» **EXERCISE**: From the first line through the one containing "- **Mass**: Intrinsic", restate the listing word for word, and give no other lines.

» **DATA FOR ANALYSIS**:
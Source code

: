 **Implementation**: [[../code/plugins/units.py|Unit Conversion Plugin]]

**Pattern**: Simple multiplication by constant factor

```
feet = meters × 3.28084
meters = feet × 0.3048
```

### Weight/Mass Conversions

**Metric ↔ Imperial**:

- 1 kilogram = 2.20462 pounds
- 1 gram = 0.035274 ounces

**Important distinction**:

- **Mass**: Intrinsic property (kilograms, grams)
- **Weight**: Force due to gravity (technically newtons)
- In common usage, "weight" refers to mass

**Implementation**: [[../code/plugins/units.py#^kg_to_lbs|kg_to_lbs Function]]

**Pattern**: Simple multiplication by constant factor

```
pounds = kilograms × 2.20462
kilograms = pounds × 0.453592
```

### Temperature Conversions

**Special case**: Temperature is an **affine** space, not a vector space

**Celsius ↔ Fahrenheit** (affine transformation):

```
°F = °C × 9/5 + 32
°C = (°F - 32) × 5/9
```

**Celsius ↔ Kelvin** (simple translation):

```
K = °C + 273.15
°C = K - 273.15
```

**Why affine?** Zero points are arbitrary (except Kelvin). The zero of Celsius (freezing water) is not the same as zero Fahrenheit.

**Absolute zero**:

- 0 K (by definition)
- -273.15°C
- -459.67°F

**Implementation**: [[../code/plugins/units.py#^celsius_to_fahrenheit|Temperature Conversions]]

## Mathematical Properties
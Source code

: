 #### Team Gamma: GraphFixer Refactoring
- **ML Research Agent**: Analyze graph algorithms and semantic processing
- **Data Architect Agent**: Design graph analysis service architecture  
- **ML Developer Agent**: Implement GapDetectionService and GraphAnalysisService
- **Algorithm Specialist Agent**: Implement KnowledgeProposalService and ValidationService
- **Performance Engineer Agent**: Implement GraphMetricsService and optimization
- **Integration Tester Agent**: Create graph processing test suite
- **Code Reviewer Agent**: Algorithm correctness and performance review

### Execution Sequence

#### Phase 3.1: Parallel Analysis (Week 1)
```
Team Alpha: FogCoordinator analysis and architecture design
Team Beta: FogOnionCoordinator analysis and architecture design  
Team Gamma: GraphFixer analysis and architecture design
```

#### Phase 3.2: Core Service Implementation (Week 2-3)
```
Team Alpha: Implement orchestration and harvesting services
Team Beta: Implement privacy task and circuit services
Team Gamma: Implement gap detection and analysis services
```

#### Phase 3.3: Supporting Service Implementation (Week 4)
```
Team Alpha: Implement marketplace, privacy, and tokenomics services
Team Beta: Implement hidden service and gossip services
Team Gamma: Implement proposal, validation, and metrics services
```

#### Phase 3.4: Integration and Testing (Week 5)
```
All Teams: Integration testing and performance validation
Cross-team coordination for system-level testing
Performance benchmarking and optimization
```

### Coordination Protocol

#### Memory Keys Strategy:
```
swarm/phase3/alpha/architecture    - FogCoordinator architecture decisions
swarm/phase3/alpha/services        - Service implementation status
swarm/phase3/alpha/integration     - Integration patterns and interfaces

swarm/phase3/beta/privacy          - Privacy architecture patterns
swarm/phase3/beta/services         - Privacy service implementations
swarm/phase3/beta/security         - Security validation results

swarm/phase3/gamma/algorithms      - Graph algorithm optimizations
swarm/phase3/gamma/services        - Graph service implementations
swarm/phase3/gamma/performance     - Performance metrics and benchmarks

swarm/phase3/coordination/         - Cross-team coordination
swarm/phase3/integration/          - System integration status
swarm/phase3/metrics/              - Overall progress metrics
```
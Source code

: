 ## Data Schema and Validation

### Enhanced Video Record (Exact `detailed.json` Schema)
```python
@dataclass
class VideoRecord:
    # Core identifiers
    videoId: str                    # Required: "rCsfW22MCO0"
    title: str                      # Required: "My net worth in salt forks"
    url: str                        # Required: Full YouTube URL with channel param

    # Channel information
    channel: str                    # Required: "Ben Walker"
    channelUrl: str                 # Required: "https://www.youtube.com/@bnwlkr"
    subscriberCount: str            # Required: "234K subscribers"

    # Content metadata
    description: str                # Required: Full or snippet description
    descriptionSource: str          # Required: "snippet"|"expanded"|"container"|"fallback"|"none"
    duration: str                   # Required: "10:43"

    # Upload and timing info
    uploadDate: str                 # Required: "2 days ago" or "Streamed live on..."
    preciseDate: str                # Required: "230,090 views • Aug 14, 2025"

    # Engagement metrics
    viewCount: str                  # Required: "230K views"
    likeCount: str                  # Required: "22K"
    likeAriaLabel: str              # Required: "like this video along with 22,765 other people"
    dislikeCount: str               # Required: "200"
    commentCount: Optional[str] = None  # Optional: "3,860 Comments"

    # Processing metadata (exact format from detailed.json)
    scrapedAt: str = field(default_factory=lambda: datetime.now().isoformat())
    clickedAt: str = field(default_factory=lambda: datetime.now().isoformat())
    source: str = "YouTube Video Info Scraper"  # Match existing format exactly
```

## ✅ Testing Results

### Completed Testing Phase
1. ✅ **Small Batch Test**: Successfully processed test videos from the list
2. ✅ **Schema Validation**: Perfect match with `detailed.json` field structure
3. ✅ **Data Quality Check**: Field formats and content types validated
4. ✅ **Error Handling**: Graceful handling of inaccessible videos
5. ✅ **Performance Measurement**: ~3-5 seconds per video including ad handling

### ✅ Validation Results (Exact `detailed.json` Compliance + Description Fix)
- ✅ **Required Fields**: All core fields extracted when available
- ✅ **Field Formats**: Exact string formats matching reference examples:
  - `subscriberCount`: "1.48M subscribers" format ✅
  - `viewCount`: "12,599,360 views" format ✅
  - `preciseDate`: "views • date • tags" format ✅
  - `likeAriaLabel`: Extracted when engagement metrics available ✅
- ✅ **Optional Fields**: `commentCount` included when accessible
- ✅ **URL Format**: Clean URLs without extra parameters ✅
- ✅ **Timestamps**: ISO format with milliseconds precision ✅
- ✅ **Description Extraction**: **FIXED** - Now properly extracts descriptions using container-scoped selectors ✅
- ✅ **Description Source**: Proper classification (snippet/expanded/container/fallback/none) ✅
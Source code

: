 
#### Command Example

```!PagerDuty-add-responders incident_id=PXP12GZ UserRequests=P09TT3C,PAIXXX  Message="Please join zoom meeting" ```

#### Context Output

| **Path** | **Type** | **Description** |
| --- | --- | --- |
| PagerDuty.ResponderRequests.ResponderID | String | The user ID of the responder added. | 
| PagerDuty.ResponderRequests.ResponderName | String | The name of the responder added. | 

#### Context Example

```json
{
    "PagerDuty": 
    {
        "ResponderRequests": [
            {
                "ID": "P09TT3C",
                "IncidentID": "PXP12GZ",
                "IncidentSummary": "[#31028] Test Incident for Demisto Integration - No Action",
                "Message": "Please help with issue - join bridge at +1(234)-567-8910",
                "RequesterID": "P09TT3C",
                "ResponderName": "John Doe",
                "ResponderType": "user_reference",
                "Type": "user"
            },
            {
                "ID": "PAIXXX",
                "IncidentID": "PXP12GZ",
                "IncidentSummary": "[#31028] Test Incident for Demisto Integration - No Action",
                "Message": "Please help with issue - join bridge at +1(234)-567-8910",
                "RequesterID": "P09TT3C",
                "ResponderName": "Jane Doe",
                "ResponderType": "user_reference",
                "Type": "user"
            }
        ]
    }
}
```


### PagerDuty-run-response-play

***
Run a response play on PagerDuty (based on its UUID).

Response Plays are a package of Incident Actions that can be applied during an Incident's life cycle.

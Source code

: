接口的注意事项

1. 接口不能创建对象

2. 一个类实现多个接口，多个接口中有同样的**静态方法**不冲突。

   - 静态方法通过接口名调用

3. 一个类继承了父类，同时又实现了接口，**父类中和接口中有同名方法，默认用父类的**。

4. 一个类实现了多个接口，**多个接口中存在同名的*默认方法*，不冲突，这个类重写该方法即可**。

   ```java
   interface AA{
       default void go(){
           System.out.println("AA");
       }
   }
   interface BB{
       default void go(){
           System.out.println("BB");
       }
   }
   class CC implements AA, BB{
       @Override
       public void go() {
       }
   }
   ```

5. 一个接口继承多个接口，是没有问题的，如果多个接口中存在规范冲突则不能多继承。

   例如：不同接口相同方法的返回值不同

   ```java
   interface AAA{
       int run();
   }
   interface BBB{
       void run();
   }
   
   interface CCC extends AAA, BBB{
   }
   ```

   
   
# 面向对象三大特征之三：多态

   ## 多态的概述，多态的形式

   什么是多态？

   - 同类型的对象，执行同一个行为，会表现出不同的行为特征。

» **OUTPUT FOR THIS EXERCISE**:
Source code

: **Implementation**: [[../code/plugins/units.py|Unit Conversion Plugin]]

**Pattern**: Simple multiplication by constant factor

```
feet = meters × 3.28084
meters = feet × 0.3048
```

### Weight/Mass Conversions

**Metric ↔ Imperial**:

- 1 kilogram = 2.20462 pounds
- 1 gram = 0.035274 ounces

**Important distinction**:

- **Mass**: Intrinsic property (kilograms, grams)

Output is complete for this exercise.